The high D obtained proves that MTPPBr/EG (1:3) is suitable for use as a solvent for phenol extraction from model oil, as it means that less solvent is required to perform the extraction process. Since D >1, it is indicated that a large amount of phenol can be extracted in a single stage, and only a small amount of solvent is required for the subsequent extraction stage. Moreover, the S obtained is >1, which also indicates that extraction using MTPPBr/EG (1:3) DES is feasible. In addition, the equilibrium concentration of DES in raffinate phase is zero, which shows that there is no cross-contamination occurring during extraction.

4.4. Consistency Test

The reliability of ternary liquid–liquid equilibrium tie-lines was checked using the Hand (Equation (8)) and Othmer–Tobias (Equation (9)) correlations, which are expressed below.

$$ln\frac{x_2^{″}}{x_3^{″}}=a\left(ln\frac{x_3^{″}}{x_1^{\prime }}\right)+b$$

(8)

$$ln\frac{1-x_3^{″}}{x_3^{″}}=c\left(ln\frac{1-x_1^{″}}{x_1^{\prime }}\right)+d$$

(9)

For the Hand correlation, $x_2^{″}$, $x_3^{″}$ and $x_1^{\prime }$ correspond to the mass composition of phenol in the raffinate phase, the molar composition of heptane or toluene in the raffinate phase, and the mass composition of DES in the extract phase, respectively. For the Othmer–Tobias correlation, $x_1^{″}$ corresponds to the mass composition of DES in the raffinate phase, and the constants a, b, c and d are the fitting parameters. The linear regression data and fitting parameters for both correlations are displayed in

Table 5. Linear regression data and fitting parameters of Hand and Othmer–Tobias correlation for the ternary LLE system.

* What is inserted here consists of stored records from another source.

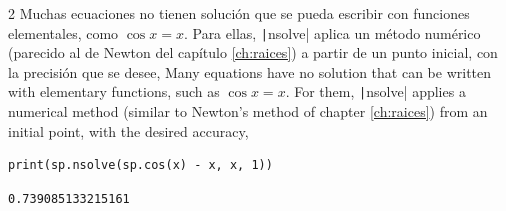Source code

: \begin{paracol}{2}
Muchas ecuaciones no tienen solución que se pueda escribir con funciones elementales, como $\cos x = x$. Para ellas, \texttt|nsolve| aplica un método numérico (parecido al de Newton del capítulo \ref{ch:raices}) a partir de un punto inicial, con la precisión que se desee,
\switchcolumn
Many equations have no solution that can be written with elementary functions, such as $\cos x = x$. For them, \texttt|nsolve| applies a numerical method (similar to Newton's method of chapter \ref{ch:raices}) from an initial point, with the desired accuracy,
\end{paracol}
\begin{verbatim}
print(sp.nsolve(sp.cos(x) - x, x, 1))
\end{verbatim}
\begin{verbatim}
0.739085133215161
\end{verbatim}

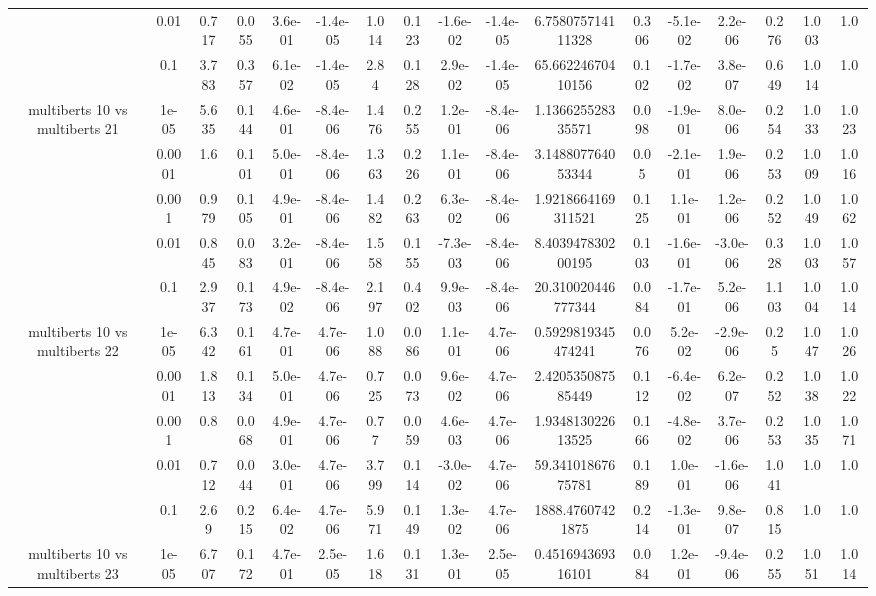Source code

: \begin{tabular}{|c|c|c|c|c|c|c|c|c|c|c|c|c|c|c|c|c|}
 & 0.01 & 0.717 & 0.055 & 3.6e-01 & -1.4e-05 & 1.014 & 0.123 & -1.6e-02 & -1.4e-05 & 6.758075714111328 & 0.306 & -5.1e-02 & 2.2e-06 & 0.276 & 1.003 & 1.0 \\
 & 0.1 & 3.783 & 0.357 & 6.1e-02 & -1.4e-05 & 2.84 & 0.128 & 2.9e-02 & -1.4e-05 & 65.66224670410156 & 0.102 & -1.7e-02 & 3.8e-07 & 0.649 & 1.014 & 1.0 \\
\hline
\multirow{5}{*}{multiberts 10 vs multiberts 21} & 1e-05 & 5.635 & 0.144 & 4.6e-01 & -8.4e-06 & 1.476 & 0.255 & 1.2e-01 & -8.4e-06 & 1.136625528335571 & 0.098 & -1.9e-01 & 8.0e-06 & 0.254 & 1.033 & 1.023 \\
 & 0.0001 & 1.6 & 0.101 & 5.0e-01 & -8.4e-06 & 1.363 & 0.226 & 1.1e-01 & -8.4e-06 & 3.148807764053344 & 0.05 & -2.1e-01 & 1.9e-06 & 0.253 & 1.009 & 1.016 \\
 & 0.001 & 0.979 & 0.105 & 4.9e-01 & -8.4e-06 & 1.482 & 0.263 & 6.3e-02 & -8.4e-06 & 1.9218664169311521 & 0.125 & 1.1e-01 & 1.2e-06 & 0.252 & 1.049 & 1.062 \\
 & 0.01 & 0.845 & 0.083 & 3.2e-01 & -8.4e-06 & 1.558 & 0.155 & -7.3e-03 & -8.4e-06 & 8.403947830200195 & 0.103 & -1.6e-01 & -3.0e-06 & 0.328 & 1.003 & 1.057 \\
 & 0.1 & 2.937 & 0.173 & 4.9e-02 & -8.4e-06 & 2.197 & 0.402 & 9.9e-03 & -8.4e-06 & 20.310020446777344 & 0.084 & -1.7e-01 & 5.2e-06 & 1.103 & 1.004 & 1.014 \\
\hline
\multirow{5}{*}{multiberts 10 vs multiberts 22} & 1e-05 & 6.342 & 0.161 & 4.7e-01 & 4.7e-06 & 1.088 & 0.086 & 1.1e-01 & 4.7e-06 & 0.5929819345474241 & 0.076 & 5.2e-02 & -2.9e-06 & 0.25 & 1.047 & 1.026 \\
 & 0.0001 & 1.813 & 0.134 & 5.0e-01 & 4.7e-06 & 0.725 & 0.073 & 9.6e-02 & 4.7e-06 & 2.420535087585449 & 0.112 & -6.4e-02 & 6.2e-07 & 0.252 & 1.038 & 1.022 \\
 & 0.001 & 0.8 & 0.068 & 4.9e-01 & 4.7e-06 & 0.77 & 0.059 & 4.6e-03 & 4.7e-06 & 1.934813022613525 & 0.166 & -4.8e-02 & 3.7e-06 & 0.253 & 1.035 & 1.071 \\
 & 0.01 & 0.712 & 0.044 & 3.0e-01 & 4.7e-06 & 3.799 & 0.114 & -3.0e-02 & 4.7e-06 & 59.34101867675781 & 0.189 & 1.0e-01 & -1.6e-06 & 1.041 & 1.0 & 1.0 \\
 & 0.1 & 2.69 & 0.215 & 6.4e-02 & 4.7e-06 & 5.971 & 0.149 & 1.3e-02 & 4.7e-06 & 1888.47607421875 & 0.214 & -1.3e-01 & 9.8e-07 & 0.815 & 1.0 & 1.0 \\
\hline
\multirow{5}{*}{multiberts 10 vs multiberts 23} & 1e-05 & 6.707 & 0.172 & 4.7e-01 & 2.5e-05 & 1.618 & 0.131 & 1.3e-01 & 2.5e-05 & 0.451694369316101 & 0.084 & 1.2e-01 & -9.4e-06 & 0.255 & 1.051 & 1.014 \\

\end{tabular}
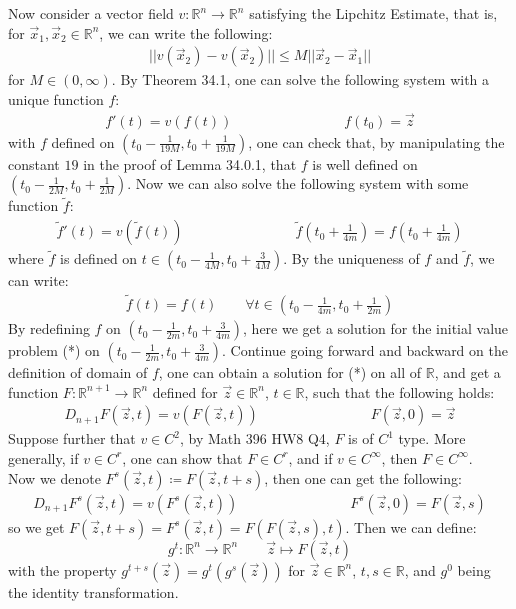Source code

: \documentclass[11pt,oneside]{book}
\theoremstyle{break}
\theoremstyle{break}
\newcommand{\R}{\mathbb{R}}
\newcommand{\that}[1]{\widetilde{#1}}
\begin{document}
Now consider a vector field $v:\R^n \to \R^n$ satisfying the Lipchitz Estimate, that is, for $\vec{x}_1,\vec{x}_2 \in \R^n$, we can write the following:
\begin{align*}
||v(\vec{x}_2) - v(\vec{x}_2)|| \leq M ||\vec{x}_2-\vec{x}_1|| 
\end{align*}
for $M\in (0,\infty)$. By Theorem 34.1, one can solve the following system with a unique function $f$:
\begin{align*}
f'(t) = v(f(t)) \qquad\qquad\qquad\qquad f(t_0) = \vec{z} \tag{*}
\end{align*}  
with $f$ defined on $(t_0 - \frac{1}{19M}, t_0 + \frac{1}{19M})$, one can check that, by manipulating the constant $19$ in the proof of Lemma 34.0.1, that $f$ is well defined on $(t_0 - \frac{1}{2M}, t_0 + \frac{1}{2M})$. Now we can also solve the following system with some function $\that{f}$:
\begin{align*}
\that{f}'(t) = v(\that{f}(t)) \qquad\qquad\qquad\qquad \that{f}\left(t_0 + \frac{1}{4m}\right) = f\left(t_0 + \frac{1}{4m}\right)
\end{align*}
where $\that{f}$ is defined on $t \in (t_0 - \frac{1}{4M}, t_0+\frac{3}{4M})$. By the uniqueness of $f$ and $\that{f}$, we can write:
\begin{align*}
\that{f}(t) = f(t) \qquad \forall t\in\left(t_0 - \frac{1}{4m}, t_0 + \frac{1}{2m}\right)
\end{align*}
By redefining $f$ on $(t_0 - \frac{1}{2m}, t_0+\frac{3}{4m})$, here we get a solution for the initial value problem (*) on $(t_0 - \frac{1}{2m}, t_0+\frac{3}{4m})$. Continue going forward and backward on the definition of domain of $f$, one can obtain a solution for (*) on all of $\R$, and get a function $F:\R^{n+1} \to \R^n$ defined for $\vec{z}\in \R^n$, $t \in \R$, such that the following holds:
\begin{align*}
D_{n+1}F(\vec{z},t) = v(F(\vec{z},t))
\qquad\qquad\qquad\qquad
F(\vec{z},0) = \vec{z}
\end{align*}
Suppose further that $v\in C^2$, by Math 396 HW8 Q4, $F$ is of $C^1$ type. More generally, if $v\in C^{r}$, one can show that $F \in C^{r}$, and if $v \in C^\infty$, then $F \in C^\infty$. \\

Now we denote $F^s(\vec{z},t) \coloneqq F(\vec{z}, t+s)$, then one can get the following:
\begin{align*}
D_{n+1} F^s(\vec{z},t) = v(F^s(\vec{z},t)) \qquad\qquad\qquad\qquad F^s(\vec{z},0) = F(\vec{z},s)
\end{align*}
so we get $F(\vec{z},t+s) = F^s(\vec{z},t) = F(F(\vec{z},s),t)$. Then we can define:
$$g^t:\R^n \to \R^n \qquad \vec{z}\mapsto F(\vec{z},t)$$ 
with the property $g^{t+s}(\vec{z}) = g^t(g^s(\vec{z}))$ for $\vec{z}\in \R^n$, $t,s \in \R$, and $g^0$ being the identity transformation. \\
\end{document}
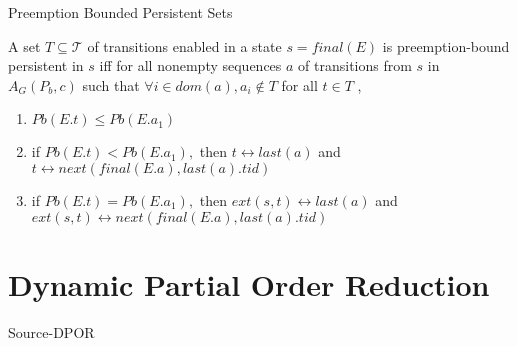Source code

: \documentclass[9pt]{beamer}
\begin{document}
\begin{frame}{Preemption Bounded Persistent Sets}

\begin{definition}

A set $T \subseteq \mathcal{T}$ of transitions enabled in a state $s=final(E)$
is preemption-bound persistent in $s$ iff for all nonempty
sequences $a$ of transitions from $s$ in $A_G(P_b,c)$ such that
$\forall i \in dom(a), a_i \notin T$ for all $t \in T$ ,

\begin{enumerate}
\item $Pb(E.t) \leq Pb(E.a_1)$
\item if $Pb(E.t)<Pb(E.a_{1}) ,$ then $t \leftrightarrow last(a)$ and $t \leftrightarrow  next(final(E.a), last(a).tid)$
\item if $Pb(E.t)=Pb(E.a_{1}),$ then $ext(s,t) \leftrightarrow last(a)$ and $ext(s,t) \leftrightarrow next(final(E.a), last(a).tid)$
\end{enumerate}

\end{definition}
    
\end{frame}

\section{Dynamic Partial Order Reduction}

\begin{frame}{Source-DPOR}

\begin{figure}
    
\end{figure}

\end{frame}
\end{document}
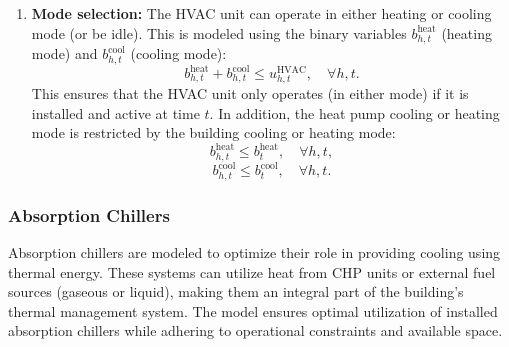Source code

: \documentclass[11pt]{article}
\begin{document}
\begin{enumerate}
    Similarly, the nominal cooling capacity, \(\text{HVAC}^\text{Cmx}_h\), is adjusted using the cooling capacity loss coefficient, \(\text{HVAC}^\text{CmxL}_h\).
    
    The efficiency of the HVAC unit is likewise corrected. The heating efficiency, \(\text{HVAC}^\text{Heff}_h\), is adjusted using the heating efficiency loss coefficient, \(\text{HVAC}^\text{HeffL}_h\): \((1 - \text{HVAC}^\text{HeffL}_h \cdot max(\text{HVAC}^\text{T0}_h - \text{T}^\text{out}_t, 0)\). A lower bound of one is imposed on the corrected efficiency to ensure that it does not fall below a realistic threshold, under extreme outdoor temperatures. In practical terms, an efficiency value below one would imply that the HVAC system is performing worse than a passive electrical resistor.

    The cooling efficiency is adjusted in a similar manner using the cooling efficiency loss coefficient, \(\text{HVAC}^\text{CeffL}_h\)
    
    \item \textbf{Mode selection:}  
    The HVAC unit can operate in either heating or cooling mode (or be idle). This is modeled using the binary variables \(b^\text{heat}_{h,t}\) (heating mode) and \(b^\text{cool}_{h,t}\) (cooling mode):
    \[
    b^\text{heat}_{h,t} + b^\text{cool}_{h,t} \leq u^\text{HVAC}_{h,t}, \quad \forall h, t.
    \]
    This ensures that the HVAC unit only operates (in either mode) if it is installed and active at time \(t\). In addition, the heat pump cooling or heating mode is restricted by the building cooling or heating mode:
    \[
    b^\text{heat}_{h,t} \leq b^\text{heat}_{t}, \quad \forall h, t,
    \]
    \[
    b^\text{cool}_{h,t} \leq b^\text{cool}_{t}, \quad \forall h, t.
    \]
    
\end{enumerate}

\subsubsection{Absorption Chillers}
\label{sec:abc}

Absorption chillers are modeled to optimize their role in providing cooling using thermal energy. These systems can utilize heat from CHP units or external fuel sources (gaseous or liquid), making them an integral part of the building's thermal management system. The model ensures optimal utilization of installed absorption chillers while adhering to operational constraints and available space.
\end{document}
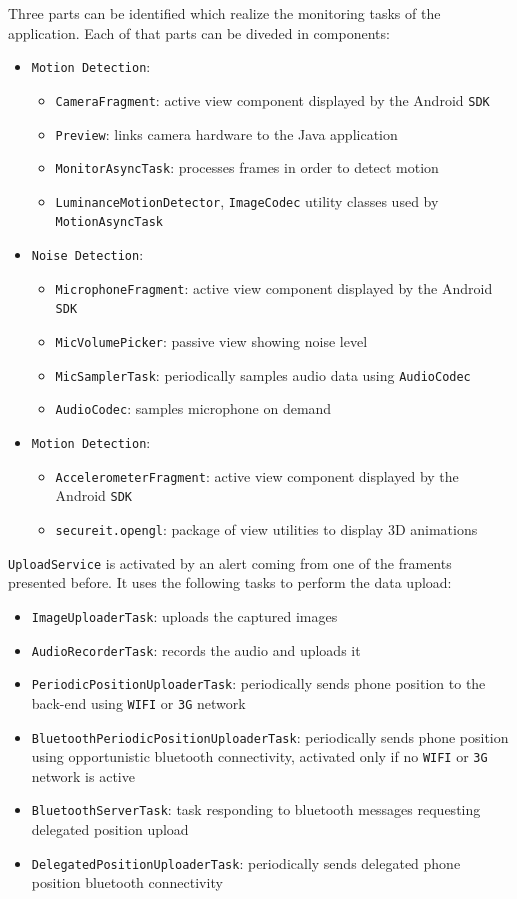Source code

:\documentclass[conference, 11pt]{IEEEtran}
\begin{document}
Three parts can be identified which realize the monitoring tasks of the application. Each of that parts can be diveded in components:
\begin{itemize}
	\item \texttt{Motion Detection}:
		\begin{itemize}
			\item \texttt{CameraFragment}: active view component displayed by the Android \texttt{SDK}
			\item \texttt{Preview}: links camera hardware to the Java application
			\item \texttt{MonitorAsyncTask}: processes frames in order to detect motion
			\item \texttt{LuminanceMotionDetector}, \texttt{ImageCodec} utility classes used by \texttt{MotionAsyncTask}
		\end{itemize}
	\item \texttt{Noise Detection}:
		\begin{itemize}
			\item \texttt{MicrophoneFragment}: active view component displayed by the Android \texttt{SDK}
			\item \texttt{MicVolumePicker}: passive view showing noise level
			\item \texttt{MicSamplerTask}: periodically samples audio data using \texttt{AudioCodec}
			\item \texttt{AudioCodec}: samples microphone on demand
		\end{itemize}
	\item \texttt{Motion Detection}:
		\begin{itemize}
			\item \texttt{AccelerometerFragment}: active view component displayed by the Android \texttt{SDK}
			\item \texttt{secureit.opengl}: package of view utilities to display 3D animations
		\end{itemize}
\end{itemize}

\texttt{UploadService} is activated by an alert coming from one of the framents presented before. It uses the following tasks to perform the data upload:
\begin{itemize}
	\item \texttt{ImageUploaderTask}: uploads the captured images
	\item \texttt{AudioRecorderTask}: records the audio and uploads it
	\item \texttt{PeriodicPositionUploaderTask}: periodically sends phone position to the back-end using \texttt{WIFI} or \texttt{3G} network
	\item \texttt{Bluetooth\allowbreak Periodic\allowbreak Position\allowbreak Uploader\allowbreak Task}: periodically sends phone position using opportunistic bluetooth connectivity, activated only if no \texttt{WIFI} or \texttt{3G} network is active
	\item \texttt{BluetoothServerTask}: task responding to bluetooth messages requesting delegated position upload
	\item \texttt{DelegatedPositionUploaderTask}: periodically sends delegated phone position bluetooth connectivity
\end{itemize}
\end{document}
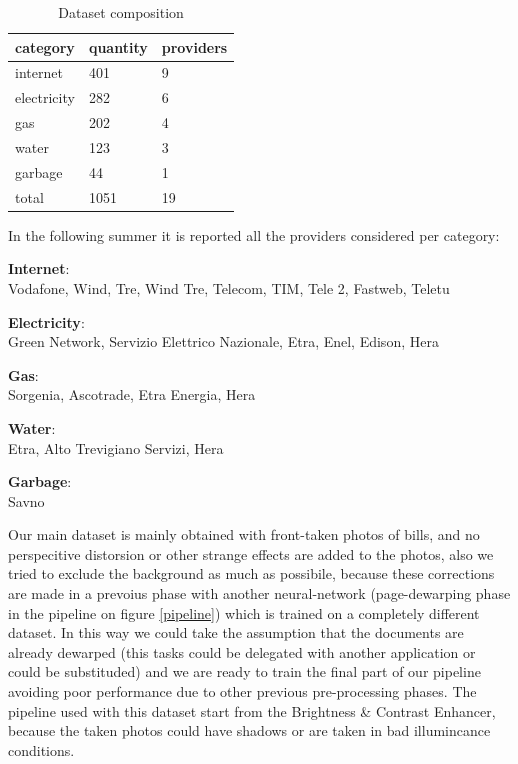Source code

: \documentclass[10pt,twocolumn,letterpaper]{article}
\begin{document}
\begin{table}[!h]
	\begin{center}
		\begin{tabular}{lll}
			\hline
			category    & quantity & providers \\ \hline
			internet    & 401      & 9         \\
			electricity & 282      & 6         \\
			gas         & 202      & 4         \\
			water       & 123      & 3         \\
			garbage     & 44       & 1         \\ \hline
			total       & 1051     & 19        \\ \hline
		\end{tabular}
	\end{center}
	\label{dataset-table}
	\caption{Dataset composition}
\end{table}

In the following summer it is reported all the providers considered per category:\\

\begin{itemize}
\end{itemize}

Our main dataset is mainly obtained with front-taken photos of bills, and no perspecitive distorsion or other strange effects are added to the photos, also we tried to exclude the background as much as possibile, because these corrections are made in a prevoius phase with another neural-network (page-dewarping phase in the pipeline on figure \ref{pipeline}) which is trained on a completely different dataset. In this way we could take the assumption that the documents are already dewarped (this tasks could be delegated with another application or could be substituded) and we are ready to train the final part of our pipeline avoiding poor performance due to other previous pre-processing phases. The pipeline used with this dataset start from the Brightness \& Contrast Enhancer, because the taken photos could have shadows or are taken in bad illumincance conditions. \\
\end{document}
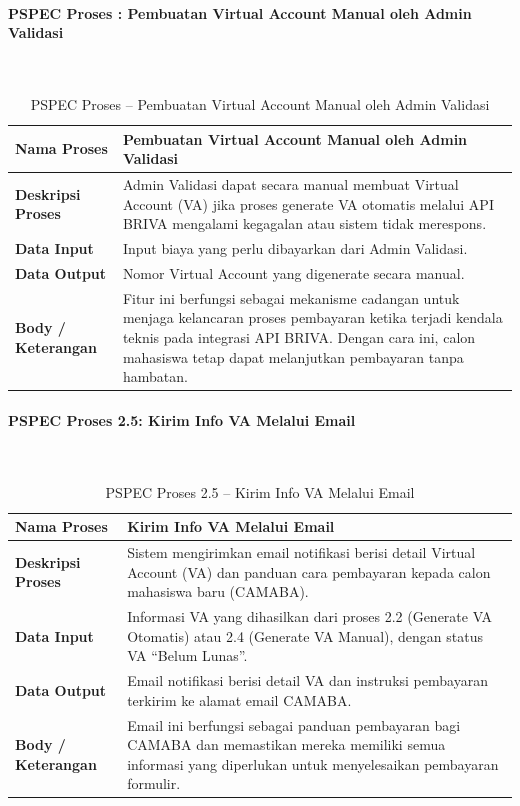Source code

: \paragraph{PSPEC Proses : Pembuatan Virtual Account Manual oleh Admin Validasi}~\\
\begin{longtable}{|p{}|p{}|}
	\caption{PSPEC Proses  -- Pembuatan Virtual Account Manual oleh Admin Validasi}
	\label{table:3.pspec}\\
	\hline
	\textbf{Nama Proses} & Pembuatan Virtual Account Manual oleh Admin Validasi \\
	\hline
	\textbf{Deskripsi Proses} & Admin Validasi dapat secara manual membuat Virtual Account (VA) jika proses generate VA otomatis melalui API BRIVA mengalami kegagalan atau sistem tidak merespons. \\
	\hline
	\textbf{Data Input} & Input biaya yang perlu dibayarkan dari Admin Validasi. \\
	\hline
	\textbf{Data Output} & Nomor Virtual Account yang digenerate secara manual. \\
	\hline
	\textbf{Body / Keterangan} & Fitur ini berfungsi sebagai mekanisme cadangan untuk menjaga kelancaran proses pembayaran ketika terjadi kendala teknis pada integrasi API BRIVA. Dengan cara ini, calon mahasiswa tetap dapat melanjutkan pembayaran tanpa hambatan. \\
	\hline
\end{longtable}


\paragraph{PSPEC Proses 2.5: Kirim Info VA Melalui Email}~\\
\begin{longtable}{|p{}|p{}|}
	\caption{PSPEC Proses 2.5 -- Kirim Info VA Melalui Email}
	\label{table:3.pspec25}\\
	\hline
	\textbf{Nama Proses} & Kirim Info VA Melalui Email \\
	\hline
	\textbf{Deskripsi Proses} & Sistem mengirimkan email notifikasi berisi detail Virtual Account (VA) dan panduan cara pembayaran kepada calon mahasiswa baru (CAMABA). \\
	\hline
	\textbf{Data Input} & Informasi VA yang dihasilkan dari proses 2.2 (Generate VA Otomatis) atau 2.4 (Generate VA Manual), dengan status VA “Belum Lunas”. \\
	\hline
	\textbf{Data Output} & Email notifikasi berisi detail VA dan instruksi pembayaran terkirim ke alamat email CAMABA. \\
	\hline
	\textbf{Body / Keterangan} & Email ini berfungsi sebagai panduan pembayaran bagi CAMABA dan memastikan mereka memiliki semua informasi yang diperlukan untuk menyelesaikan pembayaran formulir. \\
	\hline
\end{longtable}


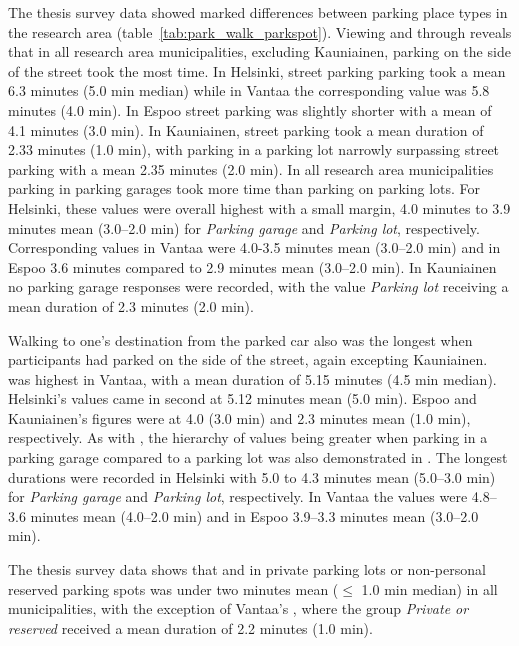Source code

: The thesis survey data showed marked differences between parking place types in the research area (table~\ref{tab:park_walk_parkspot}). Viewing  and  through  reveals that in all research area municipalities, excluding Kauniainen, parking on the side of the street took the most time. In Helsinki, street parking parking took a mean 6.3 minutes (5.0 min median) while in Vantaa the corresponding value was 5.8 minutes (4.0 min). In Espoo street parking was slightly shorter with a mean of 4.1 minutes (3.0 min). In Kauniainen, street parking took a mean duration of 2.33 minutes (1.0 min), with parking in a parking lot narrowly surpassing street parking with a mean 2.35 minutes (2.0 min). In all research area municipalities parking in parking garages took more time than parking on parking lots. For Helsinki, these values were overall highest with a small margin, 4.0 minutes to 3.9 minutes mean (3.0--2.0 min) for \textit{Parking garage} and \textit{Parking lot}, respectively. Corresponding values in Vantaa were 4.0-3.5 minutes mean (3.0--2.0 min) and in Espoo 3.6 minutes compared to 2.9 minutes mean (3.0--2.0 min). In Kauniainen no parking garage responses were recorded, with the value \textit{Parking lot} receiving a mean duration of 2.3 minutes (2.0 min).

Walking to one's destination from the parked car also was the longest when participants had parked on the side of the street, again excepting Kauniainen.  was highest in Vantaa, with a mean duration of 5.15 minutes (4.5 min median). Helsinki's values came in second at 5.12 minutes mean (5.0 min). Espoo and Kauniainen's figures were at 4.0 (3.0 min) and 2.3 minutes mean (1.0 min), respectively. As with , the hierarchy of values being greater when parking in a parking garage compared to a parking lot was also demonstrated in . The longest durations were recorded in Helsinki with 5.0 to 4.3 minutes mean (5.0--3.0 min) for \textit{Parking garage} and \textit{Parking lot}, respectively. In Vantaa the values were 4.8--3.6 minutes mean (4.0--2.0 min) and in Espoo 3.9--3.3 minutes mean (3.0--2.0 min). 

The thesis survey data shows that  and  in private parking lots or non-personal reserved parking spots was under two minutes mean ($\leq$ 1.0 min median) in all municipalities, with the exception of Vantaa's , where the group \textit{Private or reserved} received a mean duration of 2.2 minutes (1.0 min).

Ternary System	Hand			Othmer-Tobias
	a	b	R2	c	d	R2
MTPPBr/EG (1:3) + phenol + toluene	1.046	−4.684	0.998	1.257	−5.144	0.995
MTPPBr/EG (1:3) + phenol + heptane	0.533	−7.714	0.923	0.535	−7.720	0.926
ChCl/MEA (1:5) + phenol + toluene	1.523	−3.243	0.978	1.856	−3.189	0.989
ChCl/MEA (1:5) + phenol + heptane	0.453	−5.505	0.957	0.452	−5.507	0.957

. Both correlations show a linear regression >0.9.

5. Conclusions

In this work, two DESs, MTPPBr/EG and ChCl/MEA, were synthesized at a molar ratio of 1:3 and 1:5, respectively. These DESs were used for the liquid–liquid extraction of phenolic compounds from pyrolysis oil. The ability of the synthesized DESs to selectively extract phenol from model oil were demonstrated as it was possible to extract a large amount of phenol in a single extraction stage, based on the high values of distribution ratio reported from the LLE experiments. To investigate the effectiveness of ammonium- and phosphonium-based DESs in the extraction of phenol from model pyrolysis oil, LLE data of ternary systems were acquired experimentally at 298.15 K and 101 kPa pressure. In the removal of phenol from toluene, ChCl/MEA (1:5) exhibited higher selectivity values than MTPPBr/EG (1:3). This could be due to the fact that the toluene content in the extract phase was higher in the ternary systems containing MTPPBr/EG (1:3) than in the systems containing ChCl/MEA (1:5). Although MTPPBr/EG (1:3) had a higher distribution coefficient for phenolic compounds, it also had a more favorable interaction with toluene compared to ChCl/MEA (1:5). Furthermore, the DESs were not found in the raffinate phase, which showed no cross-contamination. In addition, the performance of COSMO-RS was evaluated, and it was observed that COSMO-RS is a reliable tool for predicting the thermodynamic properties of molecules, such as the activity coefficient at infinite dilution, as well as for screening a wide variety of DESs. This prediction is in qualitative and quantitative agreement with the experimental results. The σ-profile and σ-potential are also useful for explaining the interaction of DESs with phenolic compounds. From the σ-profile and σ-potential generated, it was shown that the DES had good intermolecular interaction with phenol due to the hydrogen bonding, allowing phenol to be extracted. The DES also had high polarity compared to the model oil. All in all, the DES selected via COSMO-RS prediction proved to be a good solvent for efficiently extracting phenol from the model oil.